Neal Armstrong. Summary of 9 October 2025 APFF Financial Planning Roundtable, Q.5 under Reg. 201(1).
Coréalis – Quebec Court of Appeal confirms that putting pharmaceutical companies’ drugs into capsules for clinical tests qualified as manufacturing for sale
Coréalis entered into “service agreements” with pharmaceutical companies pursuant to which it would develop and manufacture clinical lots of solid oral dosage forms (tablets, capsules and granules) containing an active pharmaceutical ingredient (API) provided by the companies. These along with placebos, which were also manufactured and provided by Coréalis, were used in clinical trials of the drugs by the companies.
Hamilton JCA affirmed the trial judge’s finding below that the equipment which Coréalis had purchased and used in manufacturing the clinical lots qualified for Quebec investment tax credits based on its having satisfied the requirement under the description of a Class 29 property that the equipment had been acquired “to be used directly or indirectly by him in Canada primarily in the manufacturing or processing of goods for sale.”

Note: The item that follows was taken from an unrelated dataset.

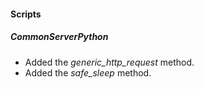 
#### Scripts

##### CommonServerPython

- Added the *generic_http_request* method.
- Added the *safe_sleep* method.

First, the production of clinical batches for the drug companies were distinct transactions from the services of Coréalis in formulating the product so that (subject to the second point below) the capsules were to be considered as sold to those companies rather than being assimilated to a provision of services to them.

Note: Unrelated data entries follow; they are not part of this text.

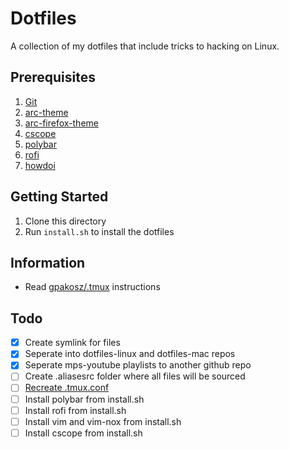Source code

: # Dotfiles
A collection of my dotfiles that include tricks to hacking on Linux. 

## Prerequisites
1. [Git](https://git-scm.com/)
2. [arc-theme](https://github.com/horst3180/arc-theme)
3. [arc-firefox-theme](https://github.com/horst3180/arc-firefox-theme)
4. [cscope](http://cscope.sourceforge.net/)
5. [polybar](https://github.com/jaagr/polybar)
6. [rofi](https://github.com/DaveDavenport/rofi)
7. [howdoi](https://github.com/gleitz/howdoi)

## Getting Started
1. Clone this directory
2. Run `install.sh` to install the dotfiles

## Information
- Read [gpakosz/.tmux](https://github.com/gpakosz/.tmux) instructions

## Todo
- [x] Create symlink for files
- [x] Seperate into dotfiles-linux and dotfiles-mac repos
- [x] Seperate mps-youtube playlists to another github repo
- [ ] Create .aliasesrc folder where all files will be sourced
- [ ] [Recreate .tmux.conf](http://www.hamvocke.com/blog/a-guide-to-customizing-your-tmux-conf/)
- [ ] Install polybar from install.sh
- [ ] Install rofi from install.sh
- [ ] Install vim and vim-nox from install.sh
- [ ] Install cscope from install.sh
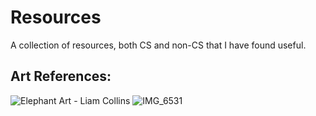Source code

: # Resources
A collection of resources, both CS and non-CS that I have found useful.

## Art References:

![Elephant Art - Liam Collins](/Users/liamcollins/Downloads/IMG_6531.jpg "Elephant Art")
![IMG_6531](https://user-images.githubusercontent.com/54238206/154375854-df36da6c-c97c-4889-8ac6-c5e0708436d5.jpg)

Second, although the API was a specialized high-value product, the trial judge had made a non-reversible finding that it represented only a small part of the total property provided by Coréalis to the drug companies, so that the property in the capsules was transferred to them by sale rather than by accession to the API.
Neal Armstrong. Summary of Agence du revenu du Québec v. Pharma Coréalis Inc., 2025 QCCA 1346 under Class 29.
CRA indicates that a s. 60(l)(v) RRIF-to-RRSP direct transfer in the first 60 days of the year must be reported on the Sched. 7 for the previous taxation year
CRA indicated that where there was a direct transfer from a RRIF of an annuitant to the annuitant’s RRSP in accordance with s. 60(l)(v) in the first 60 days of a year (e.g., 2025), the taxpayer was required to include the RRIF benefit in income for the 2025 taxation year, and may also deduct, for that same taxation year, the amount that was contributed by direct transfer to the RRSP, provided that the amount was reported on Schedule 7 for the preceding taxation year (2024).
Neal Armstrong. Summary of 9 October 2025 APFF Financial Planning Roundtable, Q.4 under s. 60(l)(v).
CRA confirms that structuring to satisfy the s. 20(1(c) direct-use test is not contrary to the revised GAAR
Folio S3-F6-C1 stated that a “taxpayer may restructure borrowings and the ownership of assets to meet the direct use test” under s. 20(1)(c). The Folio provided the example of an individual selling shares on the TSX in order to use the proceeds to pay off borrowings that had been used to acquire a personal-use property (her condominium); and borrowing money to acquire replacement shares, such that the borrowed money was directly used for an income-producing purpose.
CRA confirmed that this “series of transactions … would not engage the application of the GAAR” notwithstanding the introduction of s. 245(4.1) (but cautioned that its answer might differ if the series included other transactions).
Neal Armstrong. Summary of 9 October 2025 APFF Financial Planning Roundtable, Q.3 under s. 245(4).